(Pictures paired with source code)
-=-=-=-=-
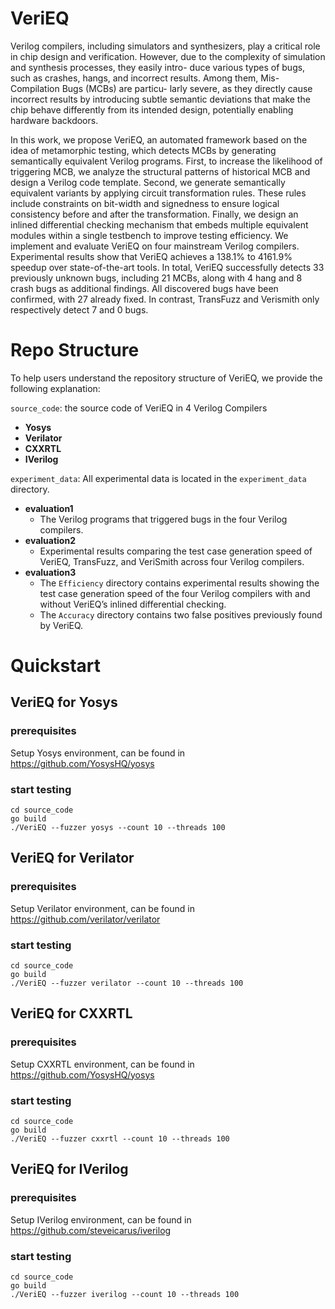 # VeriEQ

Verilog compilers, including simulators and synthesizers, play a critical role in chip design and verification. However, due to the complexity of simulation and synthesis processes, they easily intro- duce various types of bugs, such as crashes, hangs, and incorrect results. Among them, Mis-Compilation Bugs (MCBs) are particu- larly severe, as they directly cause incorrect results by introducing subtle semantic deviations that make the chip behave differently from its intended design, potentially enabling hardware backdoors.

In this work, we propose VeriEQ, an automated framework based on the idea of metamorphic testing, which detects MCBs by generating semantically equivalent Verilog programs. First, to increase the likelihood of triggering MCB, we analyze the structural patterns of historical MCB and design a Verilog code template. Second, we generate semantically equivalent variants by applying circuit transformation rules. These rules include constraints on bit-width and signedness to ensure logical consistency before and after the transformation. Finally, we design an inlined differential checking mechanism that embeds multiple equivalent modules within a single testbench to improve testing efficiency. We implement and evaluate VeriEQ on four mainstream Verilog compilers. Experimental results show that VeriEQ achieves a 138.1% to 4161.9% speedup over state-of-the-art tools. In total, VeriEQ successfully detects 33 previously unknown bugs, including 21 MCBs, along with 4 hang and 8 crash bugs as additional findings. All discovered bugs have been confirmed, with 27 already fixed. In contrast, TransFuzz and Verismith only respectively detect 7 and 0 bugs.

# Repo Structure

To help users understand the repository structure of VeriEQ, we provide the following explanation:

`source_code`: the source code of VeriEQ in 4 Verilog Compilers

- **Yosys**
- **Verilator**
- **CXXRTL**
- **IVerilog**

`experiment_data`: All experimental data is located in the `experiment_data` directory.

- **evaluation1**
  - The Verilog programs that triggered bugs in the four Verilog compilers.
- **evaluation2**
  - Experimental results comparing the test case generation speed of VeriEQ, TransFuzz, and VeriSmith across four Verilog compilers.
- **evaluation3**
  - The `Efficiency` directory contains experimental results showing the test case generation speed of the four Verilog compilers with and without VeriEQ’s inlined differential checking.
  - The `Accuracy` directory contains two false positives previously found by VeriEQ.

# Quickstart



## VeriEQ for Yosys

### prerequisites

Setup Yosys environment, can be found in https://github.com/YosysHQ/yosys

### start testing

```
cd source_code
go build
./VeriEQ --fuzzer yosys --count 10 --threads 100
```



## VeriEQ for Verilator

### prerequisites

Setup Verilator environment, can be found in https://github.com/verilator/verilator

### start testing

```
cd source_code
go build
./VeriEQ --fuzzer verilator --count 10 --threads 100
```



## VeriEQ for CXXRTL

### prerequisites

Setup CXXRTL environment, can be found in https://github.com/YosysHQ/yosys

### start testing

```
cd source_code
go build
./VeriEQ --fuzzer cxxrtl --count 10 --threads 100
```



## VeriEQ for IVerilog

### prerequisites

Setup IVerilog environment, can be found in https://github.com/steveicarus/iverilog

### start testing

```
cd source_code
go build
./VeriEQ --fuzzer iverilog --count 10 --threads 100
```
-=-=-=-=-
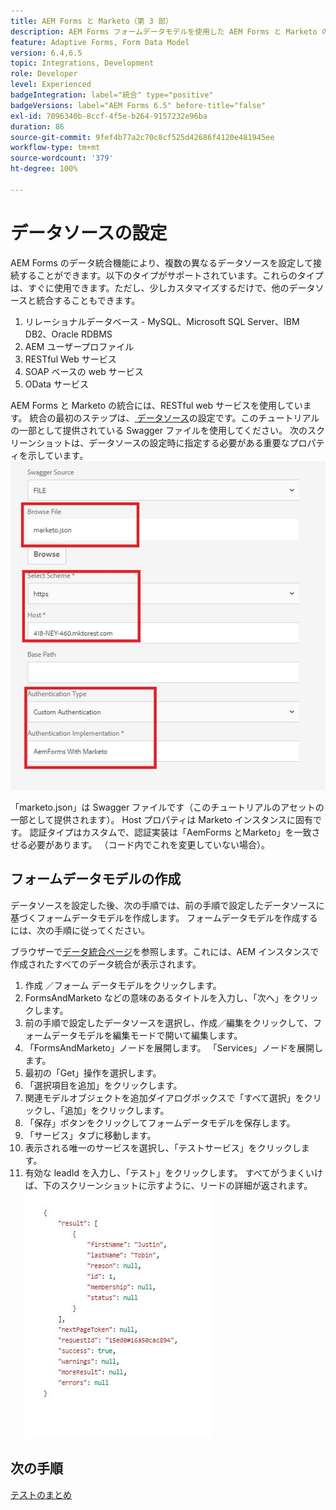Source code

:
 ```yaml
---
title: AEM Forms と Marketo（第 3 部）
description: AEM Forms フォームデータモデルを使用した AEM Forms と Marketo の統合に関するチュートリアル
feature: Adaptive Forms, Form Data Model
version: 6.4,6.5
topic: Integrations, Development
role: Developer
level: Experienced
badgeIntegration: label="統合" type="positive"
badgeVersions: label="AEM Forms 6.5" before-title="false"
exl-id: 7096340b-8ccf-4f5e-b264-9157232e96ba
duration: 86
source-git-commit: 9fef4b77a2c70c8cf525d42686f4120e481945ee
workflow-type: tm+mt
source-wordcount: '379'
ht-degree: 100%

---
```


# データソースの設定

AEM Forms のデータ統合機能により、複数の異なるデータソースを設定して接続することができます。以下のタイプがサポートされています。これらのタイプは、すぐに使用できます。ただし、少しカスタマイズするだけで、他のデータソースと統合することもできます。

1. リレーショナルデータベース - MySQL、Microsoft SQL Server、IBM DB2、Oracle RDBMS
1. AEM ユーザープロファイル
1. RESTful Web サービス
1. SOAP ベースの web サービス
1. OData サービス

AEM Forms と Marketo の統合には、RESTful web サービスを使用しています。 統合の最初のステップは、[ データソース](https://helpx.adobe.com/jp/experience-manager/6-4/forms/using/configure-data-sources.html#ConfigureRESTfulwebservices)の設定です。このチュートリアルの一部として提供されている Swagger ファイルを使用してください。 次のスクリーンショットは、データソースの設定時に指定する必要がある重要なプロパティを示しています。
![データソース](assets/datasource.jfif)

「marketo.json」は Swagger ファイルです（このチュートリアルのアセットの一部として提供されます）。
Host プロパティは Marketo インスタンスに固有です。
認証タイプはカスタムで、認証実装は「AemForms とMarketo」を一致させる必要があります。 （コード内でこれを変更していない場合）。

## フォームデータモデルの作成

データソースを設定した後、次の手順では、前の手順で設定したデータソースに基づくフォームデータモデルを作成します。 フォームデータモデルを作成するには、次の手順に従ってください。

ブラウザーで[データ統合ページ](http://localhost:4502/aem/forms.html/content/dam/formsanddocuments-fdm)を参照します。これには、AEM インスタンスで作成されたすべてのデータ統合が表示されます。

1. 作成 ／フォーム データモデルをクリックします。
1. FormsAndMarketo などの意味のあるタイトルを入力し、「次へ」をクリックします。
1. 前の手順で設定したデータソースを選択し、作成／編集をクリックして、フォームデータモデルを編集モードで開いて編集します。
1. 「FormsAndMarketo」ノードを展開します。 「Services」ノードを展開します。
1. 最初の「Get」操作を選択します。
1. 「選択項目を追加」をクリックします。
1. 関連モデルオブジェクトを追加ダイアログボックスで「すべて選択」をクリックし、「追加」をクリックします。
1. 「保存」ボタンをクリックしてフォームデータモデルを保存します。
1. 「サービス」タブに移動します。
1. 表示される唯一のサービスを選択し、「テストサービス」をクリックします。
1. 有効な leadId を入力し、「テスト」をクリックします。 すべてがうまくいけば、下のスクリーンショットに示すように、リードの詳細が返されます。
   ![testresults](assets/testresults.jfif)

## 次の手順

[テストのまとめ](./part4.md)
-=-=-=-=-
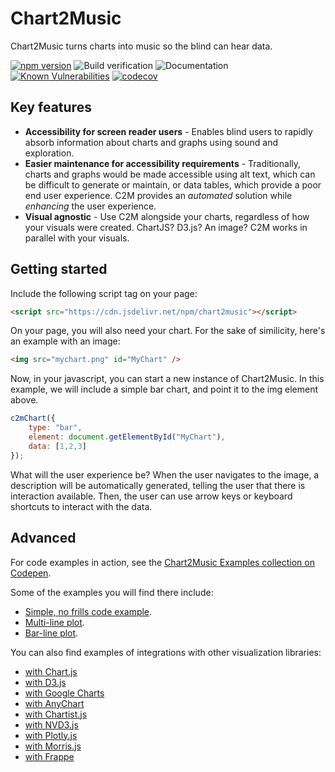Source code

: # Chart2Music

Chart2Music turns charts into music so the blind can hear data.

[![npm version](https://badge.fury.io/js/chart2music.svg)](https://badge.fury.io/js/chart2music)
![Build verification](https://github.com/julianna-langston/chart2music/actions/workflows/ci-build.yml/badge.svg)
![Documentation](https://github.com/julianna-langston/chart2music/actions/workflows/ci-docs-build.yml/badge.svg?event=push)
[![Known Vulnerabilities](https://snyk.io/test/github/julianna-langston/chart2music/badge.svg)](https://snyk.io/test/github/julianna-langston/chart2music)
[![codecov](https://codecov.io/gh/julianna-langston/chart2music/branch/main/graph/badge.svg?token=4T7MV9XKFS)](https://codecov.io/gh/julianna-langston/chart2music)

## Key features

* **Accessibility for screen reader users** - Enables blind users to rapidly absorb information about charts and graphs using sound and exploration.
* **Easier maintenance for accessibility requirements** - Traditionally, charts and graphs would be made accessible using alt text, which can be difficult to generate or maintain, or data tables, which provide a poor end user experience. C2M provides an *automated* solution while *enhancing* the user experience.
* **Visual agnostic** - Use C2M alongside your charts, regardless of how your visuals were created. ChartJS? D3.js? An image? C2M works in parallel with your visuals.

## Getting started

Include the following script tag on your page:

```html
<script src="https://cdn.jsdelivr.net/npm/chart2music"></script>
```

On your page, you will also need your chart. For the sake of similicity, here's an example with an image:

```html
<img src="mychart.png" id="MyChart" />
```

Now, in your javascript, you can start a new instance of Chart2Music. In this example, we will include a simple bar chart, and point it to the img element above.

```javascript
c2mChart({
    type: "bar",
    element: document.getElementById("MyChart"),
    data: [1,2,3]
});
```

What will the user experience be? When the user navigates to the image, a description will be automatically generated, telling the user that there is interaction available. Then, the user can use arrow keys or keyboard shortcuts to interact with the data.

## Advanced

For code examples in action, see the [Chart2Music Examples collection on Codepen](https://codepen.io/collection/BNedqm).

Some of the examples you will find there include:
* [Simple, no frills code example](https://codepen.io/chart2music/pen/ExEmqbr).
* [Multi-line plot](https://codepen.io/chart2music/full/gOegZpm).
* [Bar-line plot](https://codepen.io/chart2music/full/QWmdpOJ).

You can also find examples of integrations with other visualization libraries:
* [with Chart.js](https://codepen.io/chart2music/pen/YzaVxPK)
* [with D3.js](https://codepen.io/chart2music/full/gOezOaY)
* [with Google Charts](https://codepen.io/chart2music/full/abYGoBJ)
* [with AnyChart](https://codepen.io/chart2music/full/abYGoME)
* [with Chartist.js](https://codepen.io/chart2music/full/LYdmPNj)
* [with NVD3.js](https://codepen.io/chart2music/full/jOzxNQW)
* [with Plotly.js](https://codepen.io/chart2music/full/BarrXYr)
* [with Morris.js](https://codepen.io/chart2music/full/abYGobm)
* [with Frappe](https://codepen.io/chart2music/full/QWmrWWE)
-=-=-=-=-
Identify the lines in the records above that contain the word "actions", then state how many there are and nothing more.

SOLUTION FOR THIS EXERCISE — 2